Work to be completed: Pull every line with "face" from the material.

Content starts

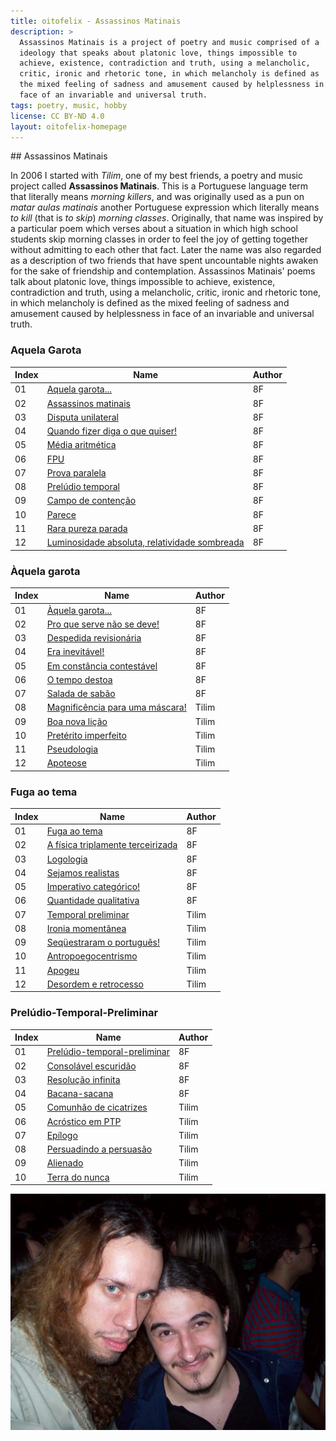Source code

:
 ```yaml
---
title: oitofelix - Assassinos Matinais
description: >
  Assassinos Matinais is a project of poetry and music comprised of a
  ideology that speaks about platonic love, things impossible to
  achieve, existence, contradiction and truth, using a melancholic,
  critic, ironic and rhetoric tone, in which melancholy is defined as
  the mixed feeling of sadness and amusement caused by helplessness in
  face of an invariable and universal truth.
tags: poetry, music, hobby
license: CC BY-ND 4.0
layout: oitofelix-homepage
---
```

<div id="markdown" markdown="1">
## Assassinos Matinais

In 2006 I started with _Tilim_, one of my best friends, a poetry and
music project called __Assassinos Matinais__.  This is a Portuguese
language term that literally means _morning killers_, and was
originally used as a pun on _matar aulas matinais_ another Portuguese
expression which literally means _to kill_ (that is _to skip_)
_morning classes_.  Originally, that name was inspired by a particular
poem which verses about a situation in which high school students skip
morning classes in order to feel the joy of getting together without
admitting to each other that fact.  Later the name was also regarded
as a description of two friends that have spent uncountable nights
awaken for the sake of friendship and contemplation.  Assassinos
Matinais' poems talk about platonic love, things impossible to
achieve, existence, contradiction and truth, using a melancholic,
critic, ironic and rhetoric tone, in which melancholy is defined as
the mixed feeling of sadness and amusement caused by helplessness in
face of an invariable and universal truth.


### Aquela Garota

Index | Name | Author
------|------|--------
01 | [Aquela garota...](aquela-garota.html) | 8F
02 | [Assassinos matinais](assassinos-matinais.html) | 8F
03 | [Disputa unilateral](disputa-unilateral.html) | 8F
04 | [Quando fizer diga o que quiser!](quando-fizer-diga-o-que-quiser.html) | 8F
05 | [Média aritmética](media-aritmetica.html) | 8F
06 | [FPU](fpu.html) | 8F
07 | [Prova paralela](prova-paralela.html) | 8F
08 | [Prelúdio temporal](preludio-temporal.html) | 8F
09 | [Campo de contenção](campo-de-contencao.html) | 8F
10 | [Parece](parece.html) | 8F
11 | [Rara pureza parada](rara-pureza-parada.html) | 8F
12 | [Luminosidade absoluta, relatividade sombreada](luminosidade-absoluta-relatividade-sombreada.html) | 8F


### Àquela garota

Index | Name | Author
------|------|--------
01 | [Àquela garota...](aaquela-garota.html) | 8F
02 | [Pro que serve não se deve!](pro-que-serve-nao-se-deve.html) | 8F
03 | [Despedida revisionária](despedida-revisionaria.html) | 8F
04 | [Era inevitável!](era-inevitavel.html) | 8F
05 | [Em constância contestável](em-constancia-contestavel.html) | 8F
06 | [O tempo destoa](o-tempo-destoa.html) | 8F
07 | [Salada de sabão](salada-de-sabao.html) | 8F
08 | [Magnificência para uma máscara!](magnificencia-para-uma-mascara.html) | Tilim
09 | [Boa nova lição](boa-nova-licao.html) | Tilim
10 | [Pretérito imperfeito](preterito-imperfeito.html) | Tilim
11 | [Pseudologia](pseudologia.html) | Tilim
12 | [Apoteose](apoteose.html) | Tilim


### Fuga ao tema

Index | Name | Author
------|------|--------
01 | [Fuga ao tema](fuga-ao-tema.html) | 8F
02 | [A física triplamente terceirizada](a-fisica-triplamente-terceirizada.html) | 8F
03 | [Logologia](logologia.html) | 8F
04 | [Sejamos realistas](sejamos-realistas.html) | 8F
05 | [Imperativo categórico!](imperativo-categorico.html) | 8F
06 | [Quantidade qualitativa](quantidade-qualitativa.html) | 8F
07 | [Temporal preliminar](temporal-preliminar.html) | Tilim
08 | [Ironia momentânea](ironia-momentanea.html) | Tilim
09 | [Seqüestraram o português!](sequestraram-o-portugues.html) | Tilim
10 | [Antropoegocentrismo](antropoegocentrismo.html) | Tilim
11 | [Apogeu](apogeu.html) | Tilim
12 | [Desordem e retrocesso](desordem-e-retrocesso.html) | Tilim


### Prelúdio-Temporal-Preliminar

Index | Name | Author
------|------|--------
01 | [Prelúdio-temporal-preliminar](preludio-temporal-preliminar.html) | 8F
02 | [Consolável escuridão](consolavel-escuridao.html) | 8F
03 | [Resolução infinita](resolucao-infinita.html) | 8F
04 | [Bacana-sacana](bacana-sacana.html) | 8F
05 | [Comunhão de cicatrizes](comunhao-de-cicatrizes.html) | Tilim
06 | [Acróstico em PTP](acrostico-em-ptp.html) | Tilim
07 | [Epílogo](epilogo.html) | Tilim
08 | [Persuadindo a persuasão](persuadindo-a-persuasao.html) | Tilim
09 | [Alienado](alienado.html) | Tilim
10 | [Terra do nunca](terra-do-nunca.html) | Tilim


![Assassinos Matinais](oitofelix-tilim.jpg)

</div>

Content ends

Task result:
  face of an invariable and universal truth.
face of an invariable and universal truth.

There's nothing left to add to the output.